DES officials also noted that school districts would receive their proportionate share of funds from the Merchants and Manufacturers Replacement Taxes (commercial property surtaxes). Therefore, there should not be any effect on the Foundation Formula.
Officials of the State TAX Commission estimated that the proposal would shift $680,000,000 in taxes to the commercial property surtaxes beginning with the 2001 assessment (FY 2002). Those surtaxes now yield about $130,000,000. They also noted that the State's Blind Pension Fund would not receive any replacement taxes and would lose about $3,500,000 beginning in FY 2002. (The assessed value of property affected would be about $11.67 billion by 2001. Property tax rates would average $5.82 per $100 assessed value. The Blind Pension tax is $.03 per $100 assessed value.)
Advertisement costs for the proposal would be $3,990 per newspaper column inch for three publications of the text of the proposal, the introduction, title, fiscal note summary, and affidavit. The proposal would be on the ballot for the November 2000 general election.

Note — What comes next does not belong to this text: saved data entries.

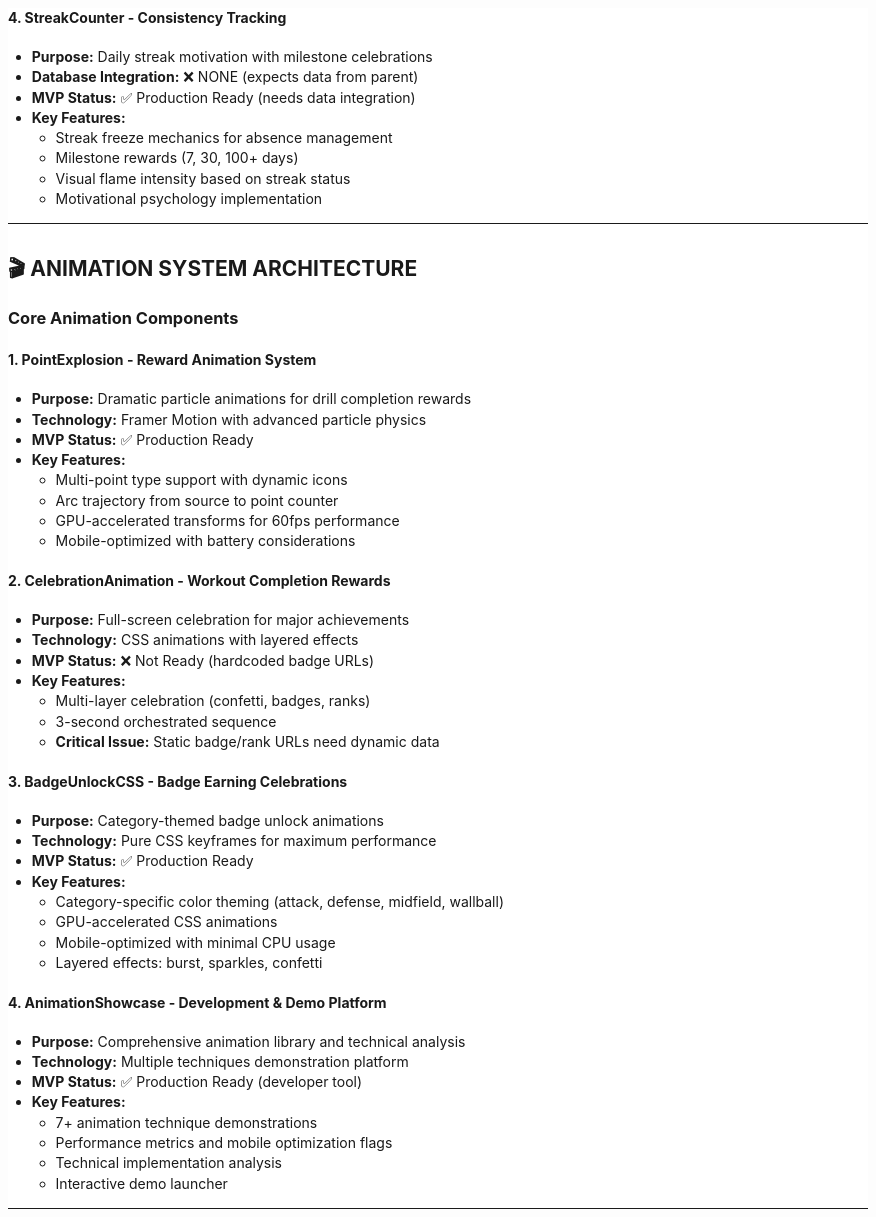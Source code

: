 #### 4. **StreakCounter** - Consistency Tracking
- **Purpose:** Daily streak motivation with milestone celebrations
- **Database Integration:** ❌ NONE (expects data from parent)
- **MVP Status:** ✅ Production Ready (needs data integration)
- **Key Features:**
  - Streak freeze mechanics for absence management
  - Milestone rewards (7, 30, 100+ days)
  - Visual flame intensity based on streak status
  - Motivational psychology implementation

---

## 🎬 ANIMATION SYSTEM ARCHITECTURE

### Core Animation Components

#### 1. **PointExplosion** - Reward Animation System
- **Purpose:** Dramatic particle animations for drill completion rewards
- **Technology:** Framer Motion with advanced particle physics
- **MVP Status:** ✅ Production Ready
- **Key Features:**
  - Multi-point type support with dynamic icons
  - Arc trajectory from source to point counter
  - GPU-accelerated transforms for 60fps performance
  - Mobile-optimized with battery considerations

#### 2. **CelebrationAnimation** - Workout Completion Rewards
- **Purpose:** Full-screen celebration for major achievements
- **Technology:** CSS animations with layered effects
- **MVP Status:** ❌ Not Ready (hardcoded badge URLs)
- **Key Features:**
  - Multi-layer celebration (confetti, badges, ranks)
  - 3-second orchestrated sequence
  - **Critical Issue:** Static badge/rank URLs need dynamic data

#### 3. **BadgeUnlockCSS** - Badge Earning Celebrations
- **Purpose:** Category-themed badge unlock animations
- **Technology:** Pure CSS keyframes for maximum performance
- **MVP Status:** ✅ Production Ready
- **Key Features:**
  - Category-specific color theming (attack, defense, midfield, wallball)
  - GPU-accelerated CSS animations
  - Mobile-optimized with minimal CPU usage
  - Layered effects: burst, sparkles, confetti

#### 4. **AnimationShowcase** - Development & Demo Platform
- **Purpose:** Comprehensive animation library and technical analysis
- **Technology:** Multiple techniques demonstration platform
- **MVP Status:** ✅ Production Ready (developer tool)
- **Key Features:**
  - 7+ animation technique demonstrations
  - Performance metrics and mobile optimization flags
  - Technical implementation analysis
  - Interactive demo launcher

---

FISCAL IMPACT - State Government | FY 2000 | FY 2001 | FY 2002 |
GENERAL REVENUE FUND | |||
Cost to General Revenue Fund | |||
Secretary of State | |||
Newspaper Advertisements | $0 | ($125,000) | $0 |
NET EFFECT ON GENERAL | |||
REVENUE FUND | $0 | ($125,000) | $0 |
BLIND PENSION FUND | |||
Loss - Decreased Tax Receipts | $0 | $0 | ($3,500,000) |
NET EFFECT ON BLIND | |||
PENSION FUND | $0 | $0 | ($3,500,000) |
FISCAL IMPACT - Local Government | FY 2000 | FY 2001 | FY 2002 |
Income - Increase in Commercial Property | |||
Surtax Collections | $0 | $0 | $680,000,000 |
Loss - Decrease in Real and Personal | |||
Property Tax Collections | $0 | $0 | ($680,000,000) |
NET EFFECT ON POLITICAL | |||
SUBDIVISIONS | $0 | $0 | $0 |
FISCAL IMPACT - Small Business | |||
This proposal could affect property taxes paid by small businesses.
DESCRIPTION
This proposal would place before the voters of Missouri a proposal to exempt real and personal property of persons over sixty-four from property taxes and to replace local government revenues lost due to the exemption with increase in the taxes imposed on subclass 3 (commercial) property.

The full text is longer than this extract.